心臓疾患は、心臓に影響を及ぼすいくつかの異なる疾患に関する、一般的な用語である。これは、米国を含む多数の工業先進国における主な死因である。以下の広範な心臓疾患のカテゴリーが、導入のために提示される。外因性心筋症は、主要な病態が心筋の外に存在する心筋症である。心筋症の最も一般的な原因は虚血であるため、大多数の心筋症は外因性である。内因性の心筋症は、同定可能な外因によるものではない心筋の衰弱に由来する。一方、循環器疾患とは、心臓自体および/または血管系、とりわけ心臓につながり、かつ心臓から出る静脈ならびに動脈に影響を及ぼす多数の特定の疾患を指す。疾患二形性に関する研究によって、循環器疾患を患っている女性は、通常、血管に影響を与える形態を患い、一方男性は、通常、心筋自体に影響を与える形態を患うことが示唆されている。循環器疾患の公知の原因、または関連付けられている原因には、糖尿病、高血圧、高ホモシステイン血症、および高コレステロール血症が含まれる。虚血性心臓疾患は、また別のカテゴリーの心臓自体の疾患であり、臓器への血液供給の減少が特徴的である。

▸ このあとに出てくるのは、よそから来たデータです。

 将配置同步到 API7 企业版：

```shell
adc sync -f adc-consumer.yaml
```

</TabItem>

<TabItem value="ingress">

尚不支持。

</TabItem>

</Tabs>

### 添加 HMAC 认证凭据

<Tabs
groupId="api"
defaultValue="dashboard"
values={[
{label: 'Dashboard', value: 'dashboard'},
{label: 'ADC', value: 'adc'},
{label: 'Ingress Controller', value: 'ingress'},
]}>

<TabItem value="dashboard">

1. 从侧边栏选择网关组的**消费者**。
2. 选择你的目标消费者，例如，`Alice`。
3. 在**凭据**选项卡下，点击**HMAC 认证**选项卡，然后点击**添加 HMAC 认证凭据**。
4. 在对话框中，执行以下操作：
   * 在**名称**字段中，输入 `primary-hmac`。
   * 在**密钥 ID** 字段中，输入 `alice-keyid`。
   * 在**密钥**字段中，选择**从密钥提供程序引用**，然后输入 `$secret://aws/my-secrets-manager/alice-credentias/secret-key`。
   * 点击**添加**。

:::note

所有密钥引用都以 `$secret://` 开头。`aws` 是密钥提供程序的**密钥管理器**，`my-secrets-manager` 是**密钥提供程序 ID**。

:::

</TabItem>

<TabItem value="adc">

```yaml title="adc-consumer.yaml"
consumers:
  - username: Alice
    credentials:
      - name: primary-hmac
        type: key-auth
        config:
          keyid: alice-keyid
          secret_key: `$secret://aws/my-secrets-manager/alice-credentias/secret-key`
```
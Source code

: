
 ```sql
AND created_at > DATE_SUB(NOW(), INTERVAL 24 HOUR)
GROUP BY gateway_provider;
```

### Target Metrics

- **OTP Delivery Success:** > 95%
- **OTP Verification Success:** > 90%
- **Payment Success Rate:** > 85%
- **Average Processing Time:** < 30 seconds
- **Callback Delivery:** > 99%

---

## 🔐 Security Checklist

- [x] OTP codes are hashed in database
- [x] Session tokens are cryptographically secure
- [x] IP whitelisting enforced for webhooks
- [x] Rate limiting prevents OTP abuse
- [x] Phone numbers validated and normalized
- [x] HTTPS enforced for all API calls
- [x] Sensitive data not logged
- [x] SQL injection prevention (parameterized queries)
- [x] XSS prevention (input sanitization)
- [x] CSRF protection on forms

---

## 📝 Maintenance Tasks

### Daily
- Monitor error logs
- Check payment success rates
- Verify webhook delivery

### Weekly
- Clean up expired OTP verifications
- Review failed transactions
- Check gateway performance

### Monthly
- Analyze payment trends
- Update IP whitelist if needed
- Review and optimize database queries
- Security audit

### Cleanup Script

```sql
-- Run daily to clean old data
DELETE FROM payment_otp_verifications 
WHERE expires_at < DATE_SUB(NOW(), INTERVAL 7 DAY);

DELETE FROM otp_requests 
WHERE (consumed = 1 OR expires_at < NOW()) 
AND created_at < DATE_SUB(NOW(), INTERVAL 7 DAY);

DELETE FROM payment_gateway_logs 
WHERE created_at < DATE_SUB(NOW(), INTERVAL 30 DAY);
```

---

脳卒中または脳血管障害(CVA)とは、脳に血液を供給する血管中の障害によって、迅速に発展する脳機能の損失を指すために使用される用語である。脳部分への血液供給が突然中断された場合に、または脳中の血管が破裂し、脳細胞周辺の空間に血液を溢流させた場合に、脳卒中が生じる。脳細胞が血液から酸素および栄養素をもはや受け取らない場合、または脳中へもしくは脳周辺での突然の出血がある場合、脳細胞は死滅する。脳卒中の症状には、とりわけ身体の片側の突然の無感覚もしくは脱力感;突然の錯乱状態、もしくは発話困難、もしくは言語理解困難;突然の片方もしくは両方の眼における視力上の困難;突然の歩行困難、眩暈、もしくは平衡感覚喪失もしくは協調感覚喪失;または公知の原因が不明の突然の重度頭痛が含まれる。脳に供給する血管の遮断による虚血性(例えば、血栓症または塞栓症により引き起こされる);脳中へのまたは脳周辺での出血に起因する出血性の、2つの形態の脳卒中が存在する。
本明細書に記載される各疾患の適用に関して、血清血漿GGF2レベルに関する目標治療濃度域が確立される。本明細書に記載される実験結果に従い、GGF2が脱髄に関連する神経障害を患う哺乳動物に投与される場合、血漿GGF2濃度の、狭い目標治療濃度域を達成し、かつ維持する投与レジメにおいて、GGF2が投与されなければならない。本明細書において開示されるように、それを必要とする対象において、ミエリン形成の誘導に関する治療効力に必要とされる血清血漿GGF2レベルを達成するために、GGF2の正確な投与が必要である。
抗体
免疫蛍光解析に関して、ミエリン塩基性タンパク質(MBP)に対するモノクローナル抗体(SM194)(Sternberger monoclonals)を、1:500の希釈で使用した。ウェスタンブロット解析に関して、活性型erbB2(p-Neu/Tyr 1248)、erbB2およびerbB3に対するポリクローナル抗体を全てSanta Cruzから得て、1:1000の希釈で使用した。リン酸化Aktに対するモノクローナル抗体、およびリン酸化MAPKに対するポリクローナル抗体をCell Signalingから購入し、各々1:1000および1:500の希釈で使用した。AktおよびMAPK(Promega)に対するポリクローナル抗体を、各々1:1000および1:5000の希釈で使用した。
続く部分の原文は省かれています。